Closed nabenabe0928 closed 2 years ago

nabenabe0928 commented 3 years ago

There are two unexpected behavior in the tabular_feature_validator.py:

  1. 0 in categorical viewed as NaN if there is NaN in a column
  2. A bug from sklearn

For both behaviors, I used the following test function:

from autoPyTorch.data.tabular_feature_validator import TabularFeatureValidator
import pandas as pd
import numpy as np

def test(rows):
    df = pd.DataFrame(rows, dtype='category')
    validator = TabularFeatureValidator()
    validator.fit(df)
    transformed_df = validator.transform(df)
    print(transformed_df)

The first issue is reproduced by:

rows = [
    {'A': np.nan, 'B': 1},
    {'A': np.nan, 'B': 0},
    {'A': np.nan, 'B': np.nan}
]
test(rows)

### Out ###
[[0. 1.]
 [1. 0.]
 [1. 0.]]

### Expected ###
[[0. 0. 1.]
 [0. 1. 0.]
 [1. 0. 0.]]

The second issue is reproduced by:

rows = [
    {'A': np.nan, 'B': np.nan},
    {'A': 1, 'B': 1},
    {'A': np.nan, 'B': np.nan}
]
test(rows)

### Out ###
TypeError

### Expected ###
[[1. 0. 1. 0.]
 [0. 1. 0. 1.]
 [1. 0. 1. 0.]]
ravinkohli commented 2 years ago

To have all the information here, this issue is in the refactor_development_regularization_cocktails branch.

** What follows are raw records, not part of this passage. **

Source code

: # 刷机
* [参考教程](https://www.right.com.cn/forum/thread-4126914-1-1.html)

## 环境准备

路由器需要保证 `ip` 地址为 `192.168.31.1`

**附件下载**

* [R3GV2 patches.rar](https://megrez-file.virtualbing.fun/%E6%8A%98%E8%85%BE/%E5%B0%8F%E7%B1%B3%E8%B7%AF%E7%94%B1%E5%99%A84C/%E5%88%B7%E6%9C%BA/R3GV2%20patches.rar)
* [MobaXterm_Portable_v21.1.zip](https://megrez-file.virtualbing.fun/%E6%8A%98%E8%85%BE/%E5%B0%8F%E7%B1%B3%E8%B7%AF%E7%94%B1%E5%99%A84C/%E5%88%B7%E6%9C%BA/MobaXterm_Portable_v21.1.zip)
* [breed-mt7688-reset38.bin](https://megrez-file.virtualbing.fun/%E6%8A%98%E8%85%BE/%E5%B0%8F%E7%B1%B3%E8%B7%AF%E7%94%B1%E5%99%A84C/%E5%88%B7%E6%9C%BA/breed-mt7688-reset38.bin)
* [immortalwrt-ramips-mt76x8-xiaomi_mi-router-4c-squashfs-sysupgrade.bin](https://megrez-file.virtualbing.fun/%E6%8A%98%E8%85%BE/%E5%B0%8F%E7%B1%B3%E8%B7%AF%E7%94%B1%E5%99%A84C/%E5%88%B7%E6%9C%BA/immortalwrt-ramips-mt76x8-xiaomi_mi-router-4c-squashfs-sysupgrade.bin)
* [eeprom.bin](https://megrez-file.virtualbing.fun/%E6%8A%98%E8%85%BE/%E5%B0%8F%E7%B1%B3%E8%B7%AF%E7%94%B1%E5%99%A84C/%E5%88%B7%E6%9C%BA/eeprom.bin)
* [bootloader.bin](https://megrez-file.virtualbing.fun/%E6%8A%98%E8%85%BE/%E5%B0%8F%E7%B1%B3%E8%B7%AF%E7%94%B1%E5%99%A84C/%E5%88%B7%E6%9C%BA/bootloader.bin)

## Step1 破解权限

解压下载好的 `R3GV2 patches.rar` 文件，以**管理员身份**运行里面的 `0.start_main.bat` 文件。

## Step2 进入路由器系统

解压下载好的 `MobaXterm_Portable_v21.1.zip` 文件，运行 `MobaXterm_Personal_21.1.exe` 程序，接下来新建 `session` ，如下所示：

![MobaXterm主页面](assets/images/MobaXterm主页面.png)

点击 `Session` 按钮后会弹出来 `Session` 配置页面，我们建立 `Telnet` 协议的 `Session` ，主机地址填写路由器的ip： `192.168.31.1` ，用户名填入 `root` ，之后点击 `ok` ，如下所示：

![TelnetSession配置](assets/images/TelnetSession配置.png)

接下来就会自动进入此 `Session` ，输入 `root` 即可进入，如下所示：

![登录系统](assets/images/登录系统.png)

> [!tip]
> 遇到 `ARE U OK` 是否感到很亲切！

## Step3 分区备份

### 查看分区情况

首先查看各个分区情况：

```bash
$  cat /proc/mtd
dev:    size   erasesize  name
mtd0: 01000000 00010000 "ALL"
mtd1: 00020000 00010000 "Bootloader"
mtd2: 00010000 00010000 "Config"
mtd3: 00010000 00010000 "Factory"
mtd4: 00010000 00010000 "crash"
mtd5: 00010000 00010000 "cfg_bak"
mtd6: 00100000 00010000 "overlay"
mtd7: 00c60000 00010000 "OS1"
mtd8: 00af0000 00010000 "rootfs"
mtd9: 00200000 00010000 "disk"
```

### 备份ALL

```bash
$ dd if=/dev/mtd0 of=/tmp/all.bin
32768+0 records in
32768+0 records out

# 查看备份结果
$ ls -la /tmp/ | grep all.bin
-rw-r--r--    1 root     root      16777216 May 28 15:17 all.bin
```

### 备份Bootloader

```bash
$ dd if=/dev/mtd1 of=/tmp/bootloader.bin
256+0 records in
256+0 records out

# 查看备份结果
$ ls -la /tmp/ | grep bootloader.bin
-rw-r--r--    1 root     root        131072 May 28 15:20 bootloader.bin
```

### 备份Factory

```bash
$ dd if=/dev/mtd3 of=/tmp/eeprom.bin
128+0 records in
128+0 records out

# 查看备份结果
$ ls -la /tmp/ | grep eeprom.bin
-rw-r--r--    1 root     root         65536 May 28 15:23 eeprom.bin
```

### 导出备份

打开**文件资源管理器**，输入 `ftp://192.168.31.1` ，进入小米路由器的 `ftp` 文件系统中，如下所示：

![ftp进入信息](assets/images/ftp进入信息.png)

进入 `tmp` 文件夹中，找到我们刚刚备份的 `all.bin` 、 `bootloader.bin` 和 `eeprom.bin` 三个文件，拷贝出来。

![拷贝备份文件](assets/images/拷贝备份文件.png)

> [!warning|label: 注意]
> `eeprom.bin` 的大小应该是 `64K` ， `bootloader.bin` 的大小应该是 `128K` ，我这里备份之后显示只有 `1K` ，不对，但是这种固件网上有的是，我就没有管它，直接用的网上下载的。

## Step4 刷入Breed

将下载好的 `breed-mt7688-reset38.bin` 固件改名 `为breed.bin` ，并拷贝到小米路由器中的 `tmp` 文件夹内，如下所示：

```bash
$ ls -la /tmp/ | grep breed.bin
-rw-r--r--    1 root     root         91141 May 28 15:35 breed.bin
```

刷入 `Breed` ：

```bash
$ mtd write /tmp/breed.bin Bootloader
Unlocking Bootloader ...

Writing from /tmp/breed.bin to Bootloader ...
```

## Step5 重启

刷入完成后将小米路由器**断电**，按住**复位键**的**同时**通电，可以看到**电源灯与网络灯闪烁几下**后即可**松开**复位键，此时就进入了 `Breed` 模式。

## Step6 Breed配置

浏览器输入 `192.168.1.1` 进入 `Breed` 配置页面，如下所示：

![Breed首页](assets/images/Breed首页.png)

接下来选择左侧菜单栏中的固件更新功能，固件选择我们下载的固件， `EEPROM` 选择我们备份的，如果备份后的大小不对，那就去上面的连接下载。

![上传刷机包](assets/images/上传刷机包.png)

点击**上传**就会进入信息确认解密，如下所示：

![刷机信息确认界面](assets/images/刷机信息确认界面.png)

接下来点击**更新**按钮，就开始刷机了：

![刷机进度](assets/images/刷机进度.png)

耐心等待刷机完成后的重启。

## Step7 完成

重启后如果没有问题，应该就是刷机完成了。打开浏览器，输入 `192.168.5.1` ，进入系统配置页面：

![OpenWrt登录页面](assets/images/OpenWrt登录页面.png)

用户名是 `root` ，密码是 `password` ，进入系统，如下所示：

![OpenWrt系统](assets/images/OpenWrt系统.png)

ravinkohli commented 2 years ago

Hey, actually due to the recent changes in preprocessing logic, this issue is not relevant anymore. Now, autoPyTorch detects all_nan_columns and converts them to numerical to be handled later in the pipeline and the encoding has been shifted back to ordinal.